В розовом сиянии майского утра стоял Ипполит. Исхудалый, мучимый какою-то заботой, но какой родной, какой свой, какой любимый!
И какой нужный!
— Ипполит, — крикнула Лиза, — подожди минуту на крыльце, я сейчас оденусь и выйду.
Как все это хорошо! И утро, и тележка с мальчиком, и Ипполит! У нее есть защитник. С Ипполитом она уедет в Раздольный Лог, с ним она придумает, что делать, с ним она может говорить на одном языке!
Через полчаса в чисто прибранной комнате Лизы они пили чай. Окно было открыто. Звонко перекликались воробьи на зеленеющих кустах, и солнце проливало золотые лучи на опущенную штору. Разговор прыгал, как горный ручей по камням, и срывался с темы. Два года не видались, за два года выросли, возмужали, переменились. У обоих были на сердце болячки, но днем не говорили о них. Берегли их до ночной тишины.

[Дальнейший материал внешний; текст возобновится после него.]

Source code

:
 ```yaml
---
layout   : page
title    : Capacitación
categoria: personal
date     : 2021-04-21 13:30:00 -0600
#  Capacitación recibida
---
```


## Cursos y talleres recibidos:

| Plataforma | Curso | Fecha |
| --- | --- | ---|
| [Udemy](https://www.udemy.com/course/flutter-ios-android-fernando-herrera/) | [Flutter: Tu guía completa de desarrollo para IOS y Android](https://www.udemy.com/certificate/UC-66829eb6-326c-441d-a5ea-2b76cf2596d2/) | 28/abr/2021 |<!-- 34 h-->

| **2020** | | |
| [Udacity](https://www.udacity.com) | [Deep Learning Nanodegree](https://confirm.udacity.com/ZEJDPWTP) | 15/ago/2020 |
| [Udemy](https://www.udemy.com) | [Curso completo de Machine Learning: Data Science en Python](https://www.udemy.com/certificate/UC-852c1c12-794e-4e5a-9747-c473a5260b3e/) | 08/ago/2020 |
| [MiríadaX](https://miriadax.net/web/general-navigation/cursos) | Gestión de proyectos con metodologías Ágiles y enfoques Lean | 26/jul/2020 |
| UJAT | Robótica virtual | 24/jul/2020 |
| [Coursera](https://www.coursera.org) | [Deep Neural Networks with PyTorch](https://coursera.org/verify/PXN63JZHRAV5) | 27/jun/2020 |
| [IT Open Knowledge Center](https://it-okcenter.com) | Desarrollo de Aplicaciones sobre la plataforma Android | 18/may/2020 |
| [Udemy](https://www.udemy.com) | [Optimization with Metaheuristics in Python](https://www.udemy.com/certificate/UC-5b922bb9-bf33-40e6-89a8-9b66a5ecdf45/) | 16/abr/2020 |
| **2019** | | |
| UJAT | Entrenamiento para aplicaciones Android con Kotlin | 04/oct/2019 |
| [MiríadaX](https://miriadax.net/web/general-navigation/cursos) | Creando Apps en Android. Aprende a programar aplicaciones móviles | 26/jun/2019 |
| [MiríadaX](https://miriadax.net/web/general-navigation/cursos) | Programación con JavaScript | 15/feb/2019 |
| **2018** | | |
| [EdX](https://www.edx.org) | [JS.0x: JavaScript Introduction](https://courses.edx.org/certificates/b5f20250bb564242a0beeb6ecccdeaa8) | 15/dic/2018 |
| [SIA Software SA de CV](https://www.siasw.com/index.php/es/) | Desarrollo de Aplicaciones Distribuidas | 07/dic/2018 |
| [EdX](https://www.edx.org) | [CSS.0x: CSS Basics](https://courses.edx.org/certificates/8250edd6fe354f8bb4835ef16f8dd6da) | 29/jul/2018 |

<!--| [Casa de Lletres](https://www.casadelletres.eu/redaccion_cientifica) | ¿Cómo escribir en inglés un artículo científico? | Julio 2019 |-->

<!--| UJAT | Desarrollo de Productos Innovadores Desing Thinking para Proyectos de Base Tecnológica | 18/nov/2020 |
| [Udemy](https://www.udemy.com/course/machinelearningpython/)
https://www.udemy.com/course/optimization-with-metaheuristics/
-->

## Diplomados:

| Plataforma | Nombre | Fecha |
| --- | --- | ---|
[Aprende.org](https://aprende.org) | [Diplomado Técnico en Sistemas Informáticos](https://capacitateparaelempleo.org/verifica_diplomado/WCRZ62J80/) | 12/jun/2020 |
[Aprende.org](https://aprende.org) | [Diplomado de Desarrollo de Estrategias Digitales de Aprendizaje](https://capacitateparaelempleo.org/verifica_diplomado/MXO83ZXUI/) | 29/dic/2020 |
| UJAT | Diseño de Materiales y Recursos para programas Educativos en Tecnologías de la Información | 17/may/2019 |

Только когда затихла природа, и красное солнце спустилось за лес в туманную дымку, они уселись рядом на постели Лизы и Ипполит взял в свою руку маленькую огрубелую ручку Лизы и стал говорить.
Это была его исповедь. Он говорил то тихо, то голос его срывался, креп, он вставал, ходил взад и вперед по комнате, останавливался у окна и бросал слова жалобы и печали, слова возмущения в прохладный воздух ночи.

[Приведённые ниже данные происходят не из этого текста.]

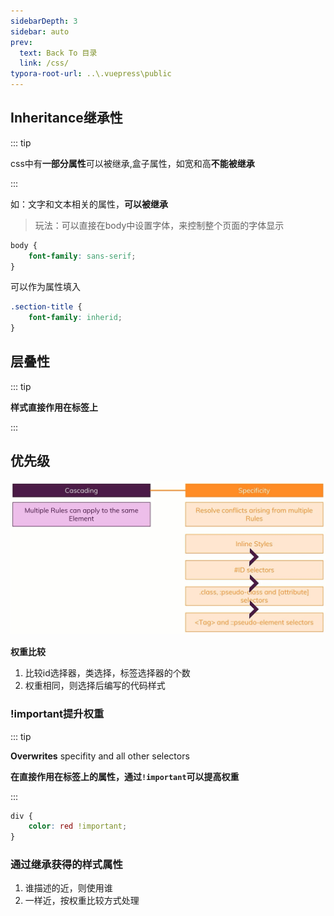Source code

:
 ```yaml
---
sidebarDepth: 3
sidebar: auto
prev:
  text: Back To 目录
  link: /css/
typora-root-url: ..\.vuepress\public
---
```




## Inheritance继承性

::: tip

css中有**一部分属性**可以被继承,盒子属性，如宽和高**不能被继承**

:::

如：文字和文本相关的属性，**可以被继承**

>  玩法：可以直接在body中设置字体，来控制整个页面的字体显示

```css
body {
	font-family: sans-serif;
}
```

可以作为属性填入

```css
.section-title {
	font-family: inherid;
}
```



## 层叠性

::: tip

**样式直接作用在标签上**

:::



## 优先级



![202112081225792](../.vuepress/public/images/css/202112081225792.jpg)

**权重比较**

1. 比较id选择器，类选择，标签选择器的个数
2. 权重相同，则选择后编写的代码样式

### !important提升权重

::: tip

**Overwrites** specifity and all other selectors

**在直接作用在标签上的属性，通过`!important`可以提高权重**

:::

```css
div {
	color: red !important;
}
```



### 通过继承获得的样式属性

1. 谁描述的近，则使用谁
2. 一样近，按权重比较方式处理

Они были одни. Пахомыч приготовил в своей каморке ночлег для Ипполита, а сам ушел спать в сарай. Никого кругом не было. Замирала в отдалении деревня и недальний тихо шептал лес.
— Ну так вот, ты понимаешь, — говорил Ипполит звучным баритоном, таким новым для Лизы, — я почувствовал, что я попал в партию. Прямо — ни Юлия, ни Соня мне ничего не говорили. Но я чувствовал, что мне доверяли, мне поручали кое-какую переписку. Я помогал Ляпкину на гектографе, иногда печатали в типографии Бродовичей. Там, среди рабочих, было много своих… Я словно вырос в своих глазах. Что надо делать, мы не знали. Мы знали одно, Лиза, что так продолжаться не может. Нужна перемена и, конечно, республика… Пора положить конец административно-полицейскому произволу… На вечерах у Бродовичей много и хорошо говорили Ляпкин и Алабин. Они развивали нас, показывали нам, что такое правовое государство, и доказывали, что Россия — страна самого мрачного, самого жестокого произвола. И было решено… Не у нас, нас мало во что посвящали, а за границей, в центральном комитете, было решено ступить на путь активной борьбы с правительством. Ипполит закурил папиросу, стал у окна, чтобы дым не беспокоил Лизу, и, тонкий, и стройный, четко рисовался на побледневшем небе. Чуть вспыхивала красным огоньком папироса.